◆ Exercise aim ◆
Your task is to copy each line of the listing that contains the word "anotheruser".

┌────────

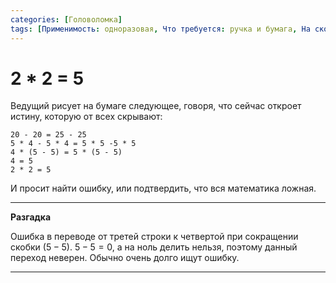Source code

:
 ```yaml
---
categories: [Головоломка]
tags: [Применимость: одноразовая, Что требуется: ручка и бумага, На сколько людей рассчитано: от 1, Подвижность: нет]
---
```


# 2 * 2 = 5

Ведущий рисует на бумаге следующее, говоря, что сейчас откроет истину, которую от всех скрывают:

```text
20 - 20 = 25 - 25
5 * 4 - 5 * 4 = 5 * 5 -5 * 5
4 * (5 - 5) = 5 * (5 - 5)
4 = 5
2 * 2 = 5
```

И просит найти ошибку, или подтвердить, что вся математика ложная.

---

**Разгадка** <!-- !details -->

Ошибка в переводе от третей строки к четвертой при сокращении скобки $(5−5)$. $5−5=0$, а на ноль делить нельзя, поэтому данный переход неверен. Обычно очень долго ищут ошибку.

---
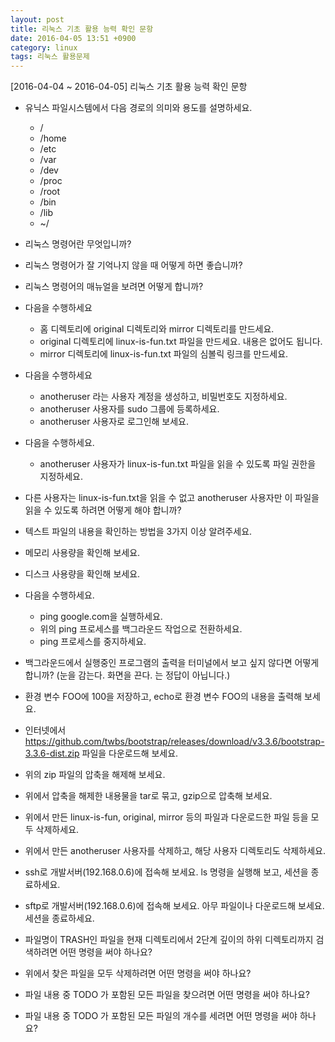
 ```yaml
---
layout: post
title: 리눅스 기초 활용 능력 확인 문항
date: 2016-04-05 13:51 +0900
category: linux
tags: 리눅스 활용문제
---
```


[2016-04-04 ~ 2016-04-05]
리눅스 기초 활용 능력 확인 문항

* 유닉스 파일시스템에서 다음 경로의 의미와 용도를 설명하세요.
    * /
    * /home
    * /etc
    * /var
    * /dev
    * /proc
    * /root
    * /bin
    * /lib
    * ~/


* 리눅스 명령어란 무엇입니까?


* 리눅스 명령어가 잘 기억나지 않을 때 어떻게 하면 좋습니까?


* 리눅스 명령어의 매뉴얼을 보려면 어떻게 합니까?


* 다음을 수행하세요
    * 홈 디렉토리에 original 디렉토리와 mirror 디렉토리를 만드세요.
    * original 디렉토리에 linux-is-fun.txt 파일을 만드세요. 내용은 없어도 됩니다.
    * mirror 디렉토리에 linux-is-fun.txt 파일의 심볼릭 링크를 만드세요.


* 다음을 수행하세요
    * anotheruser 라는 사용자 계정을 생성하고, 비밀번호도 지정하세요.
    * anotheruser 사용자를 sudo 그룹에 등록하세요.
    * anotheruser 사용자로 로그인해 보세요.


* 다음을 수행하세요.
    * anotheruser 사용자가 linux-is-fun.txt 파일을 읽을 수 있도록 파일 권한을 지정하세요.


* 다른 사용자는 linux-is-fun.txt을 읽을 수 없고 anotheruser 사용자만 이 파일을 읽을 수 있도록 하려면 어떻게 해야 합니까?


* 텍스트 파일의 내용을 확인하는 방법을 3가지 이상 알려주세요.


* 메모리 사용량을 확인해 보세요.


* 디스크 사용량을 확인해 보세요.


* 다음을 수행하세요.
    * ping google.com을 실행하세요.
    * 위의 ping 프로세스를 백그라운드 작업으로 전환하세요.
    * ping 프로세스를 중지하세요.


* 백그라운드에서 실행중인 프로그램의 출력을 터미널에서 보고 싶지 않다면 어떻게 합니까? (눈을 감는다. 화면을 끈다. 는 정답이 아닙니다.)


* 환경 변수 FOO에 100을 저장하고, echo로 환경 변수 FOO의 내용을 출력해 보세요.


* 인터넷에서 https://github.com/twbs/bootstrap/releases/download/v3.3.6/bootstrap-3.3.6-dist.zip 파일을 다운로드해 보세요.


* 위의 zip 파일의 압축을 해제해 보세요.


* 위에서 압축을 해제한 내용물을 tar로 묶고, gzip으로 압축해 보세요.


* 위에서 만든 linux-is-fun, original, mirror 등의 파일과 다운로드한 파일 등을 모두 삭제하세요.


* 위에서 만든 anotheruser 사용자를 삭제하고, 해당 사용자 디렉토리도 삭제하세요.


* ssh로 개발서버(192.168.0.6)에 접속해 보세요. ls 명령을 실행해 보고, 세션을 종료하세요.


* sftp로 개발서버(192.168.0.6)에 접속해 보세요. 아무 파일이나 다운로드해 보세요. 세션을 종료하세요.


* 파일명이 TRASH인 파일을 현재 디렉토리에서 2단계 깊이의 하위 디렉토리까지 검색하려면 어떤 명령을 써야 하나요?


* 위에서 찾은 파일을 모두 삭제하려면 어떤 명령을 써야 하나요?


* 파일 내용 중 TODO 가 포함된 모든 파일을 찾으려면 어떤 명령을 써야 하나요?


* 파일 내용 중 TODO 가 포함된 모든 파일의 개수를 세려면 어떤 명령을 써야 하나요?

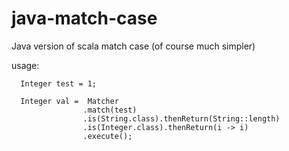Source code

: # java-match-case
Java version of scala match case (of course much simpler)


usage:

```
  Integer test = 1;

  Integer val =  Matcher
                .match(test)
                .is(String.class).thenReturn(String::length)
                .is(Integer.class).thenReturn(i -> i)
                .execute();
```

└────────

◆ Task response ◆
    * anotheruser 라는 사용자 계정을 생성하고, 비밀번호도 지정하세요.
    * anotheruser 사용자를 sudo 그룹에 등록하세요.
    * anotheruser 사용자로 로그인해 보세요.
    * anotheruser 사용자가 linux-is-fun.txt 파일을 읽을 수 있도록 파일 권한을 지정하세요.
* 다른 사용자는 linux-is-fun.txt을 읽을 수 없고 anotheruser 사용자만 이 파일을 읽을 수 있도록 하려면 어떻게 해야 합니까?
* 위에서 만든 anotheruser 사용자를 삭제하고, 해당 사용자 디렉토리도 삭제하세요.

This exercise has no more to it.